# Pure Bred or Mix?



## C&B's Grizzly (Nov 20, 2007)

I was searching craigslist and saw this ad:

http://kansascity.craigslist.org/pet/741883524.html

Can you tell if this is a purebred or mix? I'm calling about him tomorrow. I hope that he hasn't been put down already. Would a shelter really nueter/shots/everything and then put him down so suddenly?


----------



## Heidi36oh (Feb 27, 2007)

He looks all Golden to me.


----------



## Debles (Sep 6, 2007)

I don't know..definitely some or most golden. I think he looks like a mix but with what.. I can't tell. He sure looks sweet though. I'd hate to see him put down.


----------



## C&B's Grizzly (Nov 20, 2007)

It makes me sad because he looks like Grizzly's twin! 

I need to rescue him. I already spoke with DH... he said I could rescue him BUT we can't keep him... I want to save this poor baby's life so badly!


----------



## cpsimone (Jan 4, 2008)

I agree he looks Golden to me too...I don't know why a shelter would put him down so fast...I hope you're able to get to him in time. Heartbreaking...


----------



## C&B's Grizzly (Nov 20, 2007)

I'll keep you guys updated. The shelter opens at 7am tomorrow and I want to see if this is even true since it was on craigslist. Seems a little sketchy to me. 

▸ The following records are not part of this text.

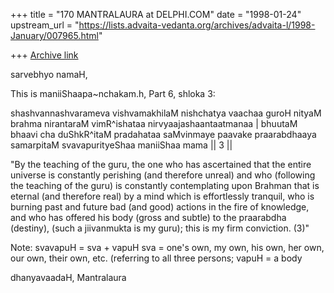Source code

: +++
title = "170 MANTRALAURA at DELPHI.COM"
date = "1998-01-24"
upstream_url = "https://lists.advaita-vedanta.org/archives/advaita-l/1998-January/007965.html"

+++
[Archive link](https://lists.advaita-vedanta.org/archives/advaita-l/1998-January/007965.html)

sarvebhyo namaH,

  This is maniiShaapa~nchakam.h, Part 6,
shloka 3:

  shashvannashvarameva vishvamakhilaM
nishchatya vaachaa guroH
  nityaM brahma nirantaraM vimR^ishataa
nirvyaajashaantaatmanaa |
  bhuutaM bhaavi cha duShkR^itaM pradahataa
saMvinmaye paavake
  praarabdhaaya samarpitaM svavapurityeShaa
maniiShaa mama || 3 ||

  "By the teaching of the guru, the one who
has ascertained that the entire universe is
constantly perishing (and therefore unreal)
and who (following the teaching of the guru)
is constantly contemplating upon Brahman that
is eternal (and therefore real) by a mind
which is effortlessly tranquil, who is burning
past and future bad (and good) actions in the
fire of knowledge, and who has offered his
body (gross and subtle) to the praarabdha
(destiny), (such a jiivanmukta is my guru);
this is my firm conviction. (3)"

Note:  svavapuH = sva + vapuH
       sva = one's own, my own, his own,
             her own, our own, their own,
             etc. (referring to all three
             persons;
       vapuH = a body

dhanyavaadaH,
  Mantralaura

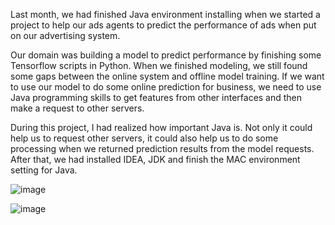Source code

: Last month, we had finished Java environment installing when we started a project to help our ads agents to predict the performance of ads when put on our advertising system.

Our domain was building a model to predict performance by finishing some Tensorflow scripts in Python. 
When we finished modeling, we still found some gaps between the online system and offline model training.
If we want to use our model to do some online prediction for business, we need to use Java programming skills to get features from other interfaces and then make a request to other servers.

During this project, I had realized how important Java is. Not only it could help us to request other servers, it could also help us to do some processing when we returned prediction results from the model requests.
After that, we had installed IDEA, JDK and finish the MAC environment setting for Java.

![image](https://user-images.githubusercontent.com/46439824/125315403-adb00f80-e369-11eb-8db2-8a5a17865f55.png)

![image](https://user-images.githubusercontent.com/46439824/125315429-b56fb400-e369-11eb-98a8-27907c765d7c.png)


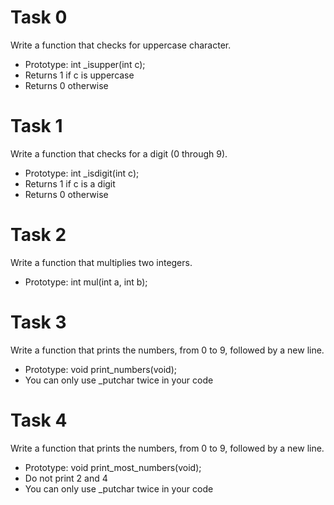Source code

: # Task 0
Write a function that checks for uppercase character.

* Prototype: int _isupper(int c);
* Returns 1 if c is uppercase
* Returns 0 otherwise

# Task 1
Write a function that checks for a digit (0 through 9).

* Prototype: int _isdigit(int c);
* Returns 1 if c is a digit
* Returns 0 otherwise

# Task 2
Write a function that multiplies two integers.

* Prototype: int mul(int a, int b);

# Task 3
Write a function that prints the numbers, from 0 to 9, followed by a new line.

* Prototype: void print_numbers(void);
* You can only use _putchar twice in your code

# Task 4
Write a function that prints the numbers, from 0 to 9, followed by a new line.

* Prototype: void print_most_numbers(void);
* Do not print 2 and 4
* You can only use _putchar twice in your code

Does anyone have any close contacts for rescues in the KC area?


----------



## Aprilpa (Mar 24, 2008)

I say mix. He looks like he is mostly Golden, but there is something else there too. Either way, he is a nice looking dog, hopefully you can find something out on him.


----------



## PJD001 (Jul 28, 2006)

I would say mixed. Not sure what with, his ears look a little short for a pure golden i thought. Could be the camera angle too.


----------



## Jackson'sMom (Oct 13, 2007)

Please let us know if you were able to rescue this poor boy.


----------



## GoldenJoyx'stwo (Feb 25, 2007)

I wonder if a rescue would let you foster him for them?


----------



## Faith's mommy (Feb 26, 2007)

Kimm said:


> I wonder if a rescue would let you foster him for them?


 
i was thinking the same thing. i would try to be the foster home for him for a rescue so that any potential adopters have to go through their vetting process.


----------



## C&B's Grizzly (Nov 20, 2007)

Well I called the shelter yesterday.... this little guy decided to perform a kennel break... he chewed through his outside kennel so he has escaped again. People are on the lookout for this little jailbird.


----------



## Karen519 (Aug 21, 2006)

*C&B Grizzly*

C&B Grizzly:

Did you leave your phone nubmer with the shelter so they can all you if he is found or comes back. I would keep checking with the shelter too-they might not call you!!!


----------



## Karen519 (Aug 21, 2006)

*C&b*

C&B:

If you will foster him maybe Dirk's FUnd Rescue would take him.

Did you try asking them?
[email protected]


----------



## heartofgold (Oct 27, 2007)

I would say he's golden mixed with CUTE! I hope they find him soon and he finds a family with a really secure fence. Good luck with the foster idea. I think he's too smart for his own good! Hope they will let you take him!


----------